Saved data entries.
┌──

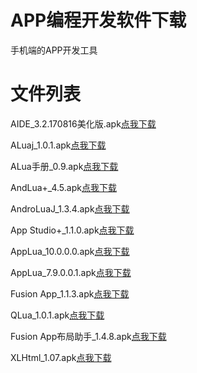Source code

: # APP编程开发软件下载

手机端的APP开发工具


# 文件列表

AIDE_3.2.170816美化版.apk[点我下载](https://cfanpc.github.io/APP/AIDE_3.2.170816.apk)

ALuaj_1.0.1.apk[点我下载](https://cfanpc.github.io/APP/ALuaj_1.0.1.apk) 

ALua手册_0.9.apk[点我下载](https://cfanpc.github.io/APP/ALua手册_0.9.apk)

AndLua+_4.5.apk[点我下载](https://cfanpc.github.io/APP/AndLua+_4.5.apk ) 

AndroLuaJ_1.3.4.apk[点我下载](https://cfanpc.github.io/APP/AndroLuaJ_1.3.4.apk) 

App Studio+_1.1.0.apk[点我下载](https://cfanpc.github.io/APP/AppStudio+_1.1.0.apk)

AppLua_10.0.0.0.apk[点我下载](https://cfanpc.github.io/APP/AppLua_10.0.0.0.apk) 

AppLua_7.9.0.0.1.apk[点我下载](https://cfanpc.github.io/APP/AppLua_7.9.0.0.1.apk) 

Fusion App_1.1.3.apk[点我下载](https://cfanpc.github.io/APP/FusionApp_1.1.3.apk)

QLua_1.0.1.apk[点我下载](https://cfanpc.github.io/APP/QLua_1.0.1.apk)

Fusion App布局助手_1.4.8.apk[点我下载](https://cfanpc.github.io/APP/FusionApp布局助手_1.4.8.apk)

XLHtml_1.07.apk[点我下载](https://cfanpc.github.io/APP/XLHtml_1.07.apk)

└──

In the data above, start at the line that has "ALua手册_0.9.apk[点我下载]", stop after the line that has "Fusion App_1.1", and print every line in between exactly as it stands.

ALua手册_0.9.apk[点我下载](https://cfanpc.github.io/APP/ALua手册_0.9.apk)

AndLua+_4.5.apk[点我下载](https://cfanpc.github.io/APP/AndLua+_4.5.apk ) 

AndroLuaJ_1.3.4.apk[点我下载](https://cfanpc.github.io/APP/AndroLuaJ_1.3.4.apk) 

App Studio+_1.1.0.apk[点我下载](https://cfanpc.github.io/APP/AppStudio+_1.1.0.apk)

AppLua_10.0.0.0.apk[点我下载](https://cfanpc.github.io/APP/AppLua_10.0.0.0.apk) 

AppLua_7.9.0.0.1.apk[点我下载](https://cfanpc.github.io/APP/AppLua_7.9.0.0.1.apk) 

Fusion App_1.1.3.apk[点我下载](https://cfanpc.github.io/APP/FusionApp_1.1.3.apk)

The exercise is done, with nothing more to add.